WHAT THE TASK REQUIRES → The expected answer is the set of lines in the data below between the line holding "Here are some" and the line holding "Clase del 13 de marzo", inclusive, written out exactly.
--*--
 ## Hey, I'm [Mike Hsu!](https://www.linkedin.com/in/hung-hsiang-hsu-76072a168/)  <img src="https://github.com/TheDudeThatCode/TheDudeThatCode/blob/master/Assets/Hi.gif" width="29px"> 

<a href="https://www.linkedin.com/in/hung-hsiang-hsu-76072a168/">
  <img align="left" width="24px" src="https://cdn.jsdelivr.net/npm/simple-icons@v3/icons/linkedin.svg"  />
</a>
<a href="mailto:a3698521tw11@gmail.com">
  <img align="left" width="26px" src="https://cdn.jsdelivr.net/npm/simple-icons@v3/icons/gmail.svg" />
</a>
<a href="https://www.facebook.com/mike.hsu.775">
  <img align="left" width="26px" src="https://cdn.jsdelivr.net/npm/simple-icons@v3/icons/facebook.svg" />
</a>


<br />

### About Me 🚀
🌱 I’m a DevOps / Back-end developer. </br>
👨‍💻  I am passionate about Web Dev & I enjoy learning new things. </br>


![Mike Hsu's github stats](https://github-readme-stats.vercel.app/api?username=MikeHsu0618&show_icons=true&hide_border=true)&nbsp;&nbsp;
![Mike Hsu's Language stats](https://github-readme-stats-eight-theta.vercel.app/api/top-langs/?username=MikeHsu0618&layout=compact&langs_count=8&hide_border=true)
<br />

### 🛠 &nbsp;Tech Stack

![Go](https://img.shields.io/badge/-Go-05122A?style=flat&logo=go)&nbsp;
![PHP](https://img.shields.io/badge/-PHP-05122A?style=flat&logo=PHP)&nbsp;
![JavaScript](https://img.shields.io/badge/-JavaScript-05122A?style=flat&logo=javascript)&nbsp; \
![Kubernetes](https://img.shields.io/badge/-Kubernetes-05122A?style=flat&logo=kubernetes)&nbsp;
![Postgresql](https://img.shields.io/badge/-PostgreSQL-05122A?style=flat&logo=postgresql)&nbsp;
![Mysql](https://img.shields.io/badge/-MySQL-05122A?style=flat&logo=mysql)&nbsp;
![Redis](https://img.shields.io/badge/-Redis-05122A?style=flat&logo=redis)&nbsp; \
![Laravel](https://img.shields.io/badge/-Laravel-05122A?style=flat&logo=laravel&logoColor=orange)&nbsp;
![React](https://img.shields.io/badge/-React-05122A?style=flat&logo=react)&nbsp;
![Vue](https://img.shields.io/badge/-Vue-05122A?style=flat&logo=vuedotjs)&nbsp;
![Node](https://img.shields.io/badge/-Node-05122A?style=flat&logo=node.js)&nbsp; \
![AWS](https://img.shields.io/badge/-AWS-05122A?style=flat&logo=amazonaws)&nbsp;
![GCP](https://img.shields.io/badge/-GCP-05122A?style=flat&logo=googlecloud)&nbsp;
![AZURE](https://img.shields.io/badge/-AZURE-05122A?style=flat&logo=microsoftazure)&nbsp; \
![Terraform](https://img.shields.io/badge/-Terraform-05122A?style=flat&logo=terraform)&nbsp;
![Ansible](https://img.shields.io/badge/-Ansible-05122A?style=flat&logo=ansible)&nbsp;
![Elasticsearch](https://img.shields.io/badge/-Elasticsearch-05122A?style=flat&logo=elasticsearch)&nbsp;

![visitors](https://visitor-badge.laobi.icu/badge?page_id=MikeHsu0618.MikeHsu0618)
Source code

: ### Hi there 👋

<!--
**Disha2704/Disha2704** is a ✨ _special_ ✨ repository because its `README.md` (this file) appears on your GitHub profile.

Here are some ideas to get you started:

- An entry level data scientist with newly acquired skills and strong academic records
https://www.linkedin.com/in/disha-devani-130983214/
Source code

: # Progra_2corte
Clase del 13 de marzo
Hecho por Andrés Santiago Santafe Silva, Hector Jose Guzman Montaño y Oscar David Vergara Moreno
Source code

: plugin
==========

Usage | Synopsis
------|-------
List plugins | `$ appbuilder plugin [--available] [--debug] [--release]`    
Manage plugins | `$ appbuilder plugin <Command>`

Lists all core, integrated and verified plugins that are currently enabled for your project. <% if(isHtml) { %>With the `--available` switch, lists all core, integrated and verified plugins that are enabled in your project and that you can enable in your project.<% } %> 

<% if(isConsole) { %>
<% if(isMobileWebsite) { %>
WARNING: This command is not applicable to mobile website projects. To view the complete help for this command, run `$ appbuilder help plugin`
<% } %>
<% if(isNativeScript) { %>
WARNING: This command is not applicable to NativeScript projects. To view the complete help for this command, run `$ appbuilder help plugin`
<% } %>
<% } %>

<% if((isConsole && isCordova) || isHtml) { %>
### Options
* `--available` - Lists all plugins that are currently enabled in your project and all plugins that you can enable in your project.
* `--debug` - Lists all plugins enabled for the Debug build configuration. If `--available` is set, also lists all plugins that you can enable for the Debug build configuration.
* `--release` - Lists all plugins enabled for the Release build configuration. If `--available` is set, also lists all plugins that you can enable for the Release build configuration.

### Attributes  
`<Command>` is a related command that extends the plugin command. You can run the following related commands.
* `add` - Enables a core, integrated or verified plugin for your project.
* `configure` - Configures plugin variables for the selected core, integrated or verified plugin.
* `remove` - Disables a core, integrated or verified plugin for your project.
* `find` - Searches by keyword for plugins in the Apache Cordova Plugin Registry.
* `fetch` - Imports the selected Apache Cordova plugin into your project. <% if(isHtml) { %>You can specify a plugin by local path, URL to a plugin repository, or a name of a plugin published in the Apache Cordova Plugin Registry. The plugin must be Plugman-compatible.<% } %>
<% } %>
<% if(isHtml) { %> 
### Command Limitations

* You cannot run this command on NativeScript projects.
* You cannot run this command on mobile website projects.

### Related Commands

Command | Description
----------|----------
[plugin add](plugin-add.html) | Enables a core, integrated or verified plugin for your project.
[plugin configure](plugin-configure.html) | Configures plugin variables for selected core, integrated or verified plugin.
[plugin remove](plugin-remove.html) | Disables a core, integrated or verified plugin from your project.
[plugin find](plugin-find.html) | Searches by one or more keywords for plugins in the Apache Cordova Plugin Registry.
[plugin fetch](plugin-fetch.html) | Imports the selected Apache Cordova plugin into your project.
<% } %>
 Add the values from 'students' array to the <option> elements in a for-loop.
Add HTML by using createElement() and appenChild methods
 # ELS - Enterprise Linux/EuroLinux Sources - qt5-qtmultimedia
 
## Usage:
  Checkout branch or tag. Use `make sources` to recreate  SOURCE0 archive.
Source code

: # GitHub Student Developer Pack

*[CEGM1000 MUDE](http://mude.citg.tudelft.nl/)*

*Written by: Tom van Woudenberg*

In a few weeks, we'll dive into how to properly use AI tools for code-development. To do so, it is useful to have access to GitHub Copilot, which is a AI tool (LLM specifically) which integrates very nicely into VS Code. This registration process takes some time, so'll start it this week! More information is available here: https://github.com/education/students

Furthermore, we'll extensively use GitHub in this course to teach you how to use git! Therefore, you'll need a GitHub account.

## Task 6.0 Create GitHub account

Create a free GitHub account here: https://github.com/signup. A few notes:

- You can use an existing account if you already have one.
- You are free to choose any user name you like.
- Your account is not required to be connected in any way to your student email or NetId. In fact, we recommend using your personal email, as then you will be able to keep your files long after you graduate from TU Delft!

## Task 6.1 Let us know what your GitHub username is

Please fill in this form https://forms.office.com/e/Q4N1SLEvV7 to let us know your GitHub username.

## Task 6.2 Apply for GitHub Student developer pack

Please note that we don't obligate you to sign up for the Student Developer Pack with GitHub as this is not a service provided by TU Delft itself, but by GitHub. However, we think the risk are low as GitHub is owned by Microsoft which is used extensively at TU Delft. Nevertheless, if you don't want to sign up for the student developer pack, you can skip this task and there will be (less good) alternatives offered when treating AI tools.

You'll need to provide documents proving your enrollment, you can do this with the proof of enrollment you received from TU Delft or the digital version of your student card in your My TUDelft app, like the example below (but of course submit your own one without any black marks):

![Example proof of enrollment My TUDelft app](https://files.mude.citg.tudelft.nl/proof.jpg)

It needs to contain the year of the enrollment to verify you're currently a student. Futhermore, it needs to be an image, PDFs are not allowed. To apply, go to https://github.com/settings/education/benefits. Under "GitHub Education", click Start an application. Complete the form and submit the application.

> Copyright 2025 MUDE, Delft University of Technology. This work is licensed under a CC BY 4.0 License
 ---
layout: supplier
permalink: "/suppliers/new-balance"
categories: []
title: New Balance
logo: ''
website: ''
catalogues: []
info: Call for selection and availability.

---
--*--
OUTPUT FOR THIS TASK →
Here are some ideas to get you started:

- An entry level data scientist with newly acquired skills and strong academic records
https://www.linkedin.com/in/disha-devani-130983214/
Source code

: # Progra_2corte
Clase del 13 de marzo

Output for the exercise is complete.